**What is expected:** The data below should be restated word for word, pictures omitted.

-- Dataset entries follows --

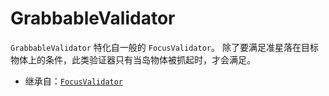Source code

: # GrabbableValidator

`GrabbableValidator` 特化自一般的 `FocusValidator`。
除了要满足准星落在目标物体上的条件，此类验证器只有当岛物体被抓起时，才会满足。

- 继承自：[`FocusValidator`](FocusValidator.md)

-- Dataset entries concluded --

**Solution to the problem:**
Source code

: # GrabbableValidator

`GrabbableValidator` 特化自一般的 `FocusValidator`。
除了要满足准星落在目标物体上的条件，此类验证器只有当岛物体被抓起时，才会满足。

- 继承自：[`FocusValidator`](FocusValidator.md)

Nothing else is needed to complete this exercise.